**Data in this exercise:**
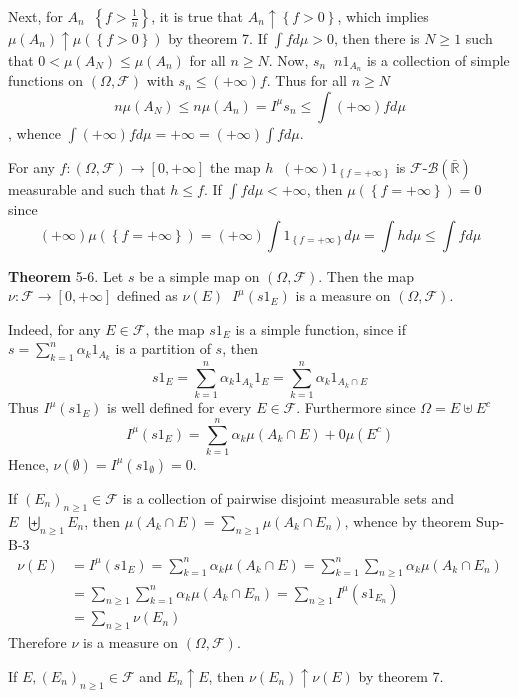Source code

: \documentclass[a4paper]{article}
\newcommand{\obj}[1]{\left\{ #1 \right \}}
\newcommand{\clo}[1]{\left [ #1 \right ]}
\newcommand{\brac}[1]{\left ( #1 \right )}
\newcommand{\Rbar}{{\bar{\mathbb{R}}}}
\newcommand{\Zinf}{\clo{ 0, +\infty }}
\newcommand{\Fcal}{\mathcal{F}}
\newcommand{\borel}[1]{\mathcal{B}\brac{#1}}
\newcommand{\defn}{\mathop{\overset{\Delta}{=}}\nolimits}
\begin{document}
Next, for $A_n\defn\obj{f>\frac{1}{n}}$, it is true that $A_n\uparrow\obj{f>0}$, which implies $\mu\brac{A_n}\uparrow \mu\brac{\obj{f>0}}$ by theorem 7. If $\int f d\mu > 0$, then there is $N\geq1$ such that $0<\mu\brac{A_N}\leq \mu\brac{A_n}$ for all $n\geq N$. Now, $s_n\defn n 1_{A_n}$ is a collection of simple functions on $\brac{\Omega, \Fcal}$ with $s_n\leq \brac{+\infty} f$. Thus for all $n\geq N$ \[n \mu\brac{A_N} \leq n \mu\brac{A_n} = I^\mu{s_n}\leq \int \brac{+\infty} f d\mu\], whence $\int \brac{+\infty} f d\mu=+\infty = \brac{+\infty} \int f d\mu$.

For any $f:\brac{\Omega, \Fcal}\to\Zinf$ the map $h\defn\brac{+\infty} 1_{\obj{f=+\infty}}$ is $\Fcal$-$\borel{\Rbar}$ measurable and such that $h\leq f$. If $\int f d\mu < +\infty$, then $\mu\brac{\obj{f=+\infty}}=0$ since \[ \brac{+\infty} \mu\brac{\obj{f=+\infty}} = \brac{+\infty} \int 1_{\obj{f=+\infty}} d\mu = \int h d\mu \leq \int f d\mu\]

\label{thm:simple_int_meas} \noindent \textbf{Theorem} 5-6.
Let $s$ be a simple map on $\brac{\Omega, \Fcal}$. Then the map $\nu:\Fcal\to\Zinf$ defined as $\nu\brac{E}\defn I^\mu\brac{s 1_E}$ is a measure on $\brac{\Omega, \Fcal}$.

Indeed, for any $E\in\Fcal$, the map $s 1_E$ is a simple function, since if $s = \sum_{k=1}^n \alpha_k 1_{A_k}$ is a partition of $s$, then \[s 1_E =  \sum_{k=1}^n \alpha_k 1_{A_k} 1_E = \sum_{k=1}^n \alpha_k 1_{A_k\cap E}\] Thus $I^\mu\brac{s 1_E}$ is well defined for every $E\in \Fcal$. Furthermore since $\Omega= E \uplus E^c$ \[I^\mu\brac{s 1_E} = \sum_{k=1}^n \alpha_k \mu\brac{A_k\cap E} + 0 \mu\brac{E^c}\] Hence, $\nu\brac{\emptyset} = I^\mu\brac{s 1_\emptyset} = 0$.

If $\brac{E_n}_{n\geq1}\in \Fcal$ is a collection of pairwise disjoint measurable sets and $E\defn \biguplus_{n\geq1} E_n$, then $\mu\brac{A_k\cap E} = \sum_{n\geq1} \mu\brac{A_k\cap E_n}$, whence by theorem Sup-B-3 \begin{align*}\nu\brac{E} &= I^\mu\brac{s 1_E} = \sum_{k=1}^n \alpha_k \mu\brac{A_k\cap E} = \sum_{k=1}^n \sum_{n\geq1} \alpha_k \mu\brac{A_k\cap E_n} \\ &= \sum_{n\geq1} \sum_{k=1}^n \alpha_k \mu\brac{A_k\cap E_n} = \sum_{n\geq1} I^\mu\brac{s 1_{E_n}}\\ &= \sum_{n\geq1} \nu\brac{E_n}\end{align*} Therefore $\nu$ is a measure on $\brac{\Omega, \Fcal}$.

If $E,\brac{E_n}_{n\geq 1}\in \Fcal$ and $E_n\uparrow E$, then $\nu\brac{E_n}\uparrow\nu\brac{E}$ by theorem 7.\\
\end{document}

**Problem:**
Only the text of the records belongs in the answer; reproduce it verbatim, with no pictures.

**Answer:**
Source code

: \documentclass[a4paper]{article}
\newcommand{\obj}[1]{\left\{ #1 \right \}}
\newcommand{\clo}[1]{\left [ #1 \right ]}
\newcommand{\brac}[1]{\left ( #1 \right )}
\newcommand{\Rbar}{{\bar{\mathbb{R}}}}
\newcommand{\Zinf}{\clo{ 0, +\infty }}
\newcommand{\Fcal}{\mathcal{F}}
\newcommand{\borel}[1]{\mathcal{B}\brac{#1}}
\newcommand{\defn}{\mathop{\overset{\Delta}{=}}\nolimits}
\begin{document}
Next, for $A_n\defn\obj{f>\frac{1}{n}}$, it is true that $A_n\uparrow\obj{f>0}$, which implies $\mu\brac{A_n}\uparrow \mu\brac{\obj{f>0}}$ by theorem 7. If $\int f d\mu > 0$, then there is $N\geq1$ such that $0<\mu\brac{A_N}\leq \mu\brac{A_n}$ for all $n\geq N$. Now, $s_n\defn n 1_{A_n}$ is a collection of simple functions on $\brac{\Omega, \Fcal}$ with $s_n\leq \brac{+\infty} f$. Thus for all $n\geq N$ \[n \mu\brac{A_N} \leq n \mu\brac{A_n} = I^\mu{s_n}\leq \int \brac{+\infty} f d\mu\], whence $\int \brac{+\infty} f d\mu=+\infty = \brac{+\infty} \int f d\mu$.

For any $f:\brac{\Omega, \Fcal}\to\Zinf$ the map $h\defn\brac{+\infty} 1_{\obj{f=+\infty}}$ is $\Fcal$-$\borel{\Rbar}$ measurable and such that $h\leq f$. If $\int f d\mu < +\infty$, then $\mu\brac{\obj{f=+\infty}}=0$ since \[ \brac{+\infty} \mu\brac{\obj{f=+\infty}} = \brac{+\infty} \int 1_{\obj{f=+\infty}} d\mu = \int h d\mu \leq \int f d\mu\]

\label{thm:simple_int_meas} \noindent \textbf{Theorem} 5-6.
Let $s$ be a simple map on $\brac{\Omega, \Fcal}$. Then the map $\nu:\Fcal\to\Zinf$ defined as $\nu\brac{E}\defn I^\mu\brac{s 1_E}$ is a measure on $\brac{\Omega, \Fcal}$.

Indeed, for any $E\in\Fcal$, the map $s 1_E$ is a simple function, since if $s = \sum_{k=1}^n \alpha_k 1_{A_k}$ is a partition of $s$, then \[s 1_E =  \sum_{k=1}^n \alpha_k 1_{A_k} 1_E = \sum_{k=1}^n \alpha_k 1_{A_k\cap E}\] Thus $I^\mu\brac{s 1_E}$ is well defined for every $E\in \Fcal$. Furthermore since $\Omega= E \uplus E^c$ \[I^\mu\brac{s 1_E} = \sum_{k=1}^n \alpha_k \mu\brac{A_k\cap E} + 0 \mu\brac{E^c}\] Hence, $\nu\brac{\emptyset} = I^\mu\brac{s 1_\emptyset} = 0$.

If $\brac{E_n}_{n\geq1}\in \Fcal$ is a collection of pairwise disjoint measurable sets and $E\defn \biguplus_{n\geq1} E_n$, then $\mu\brac{A_k\cap E} = \sum_{n\geq1} \mu\brac{A_k\cap E_n}$, whence by theorem Sup-B-3 \begin{align*}\nu\brac{E} &= I^\mu\brac{s 1_E} = \sum_{k=1}^n \alpha_k \mu\brac{A_k\cap E} = \sum_{k=1}^n \sum_{n\geq1} \alpha_k \mu\brac{A_k\cap E_n} \\ &= \sum_{n\geq1} \sum_{k=1}^n \alpha_k \mu\brac{A_k\cap E_n} = \sum_{n\geq1} I^\mu\brac{s 1_{E_n}}\\ &= \sum_{n\geq1} \nu\brac{E_n}\end{align*} Therefore $\nu$ is a measure on $\brac{\Omega, \Fcal}$.

If $E,\brac{E_n}_{n\geq 1}\in \Fcal$ and $E_n\uparrow E$, then $\nu\brac{E_n}\uparrow\nu\brac{E}$ by theorem 7.\\
\end{document}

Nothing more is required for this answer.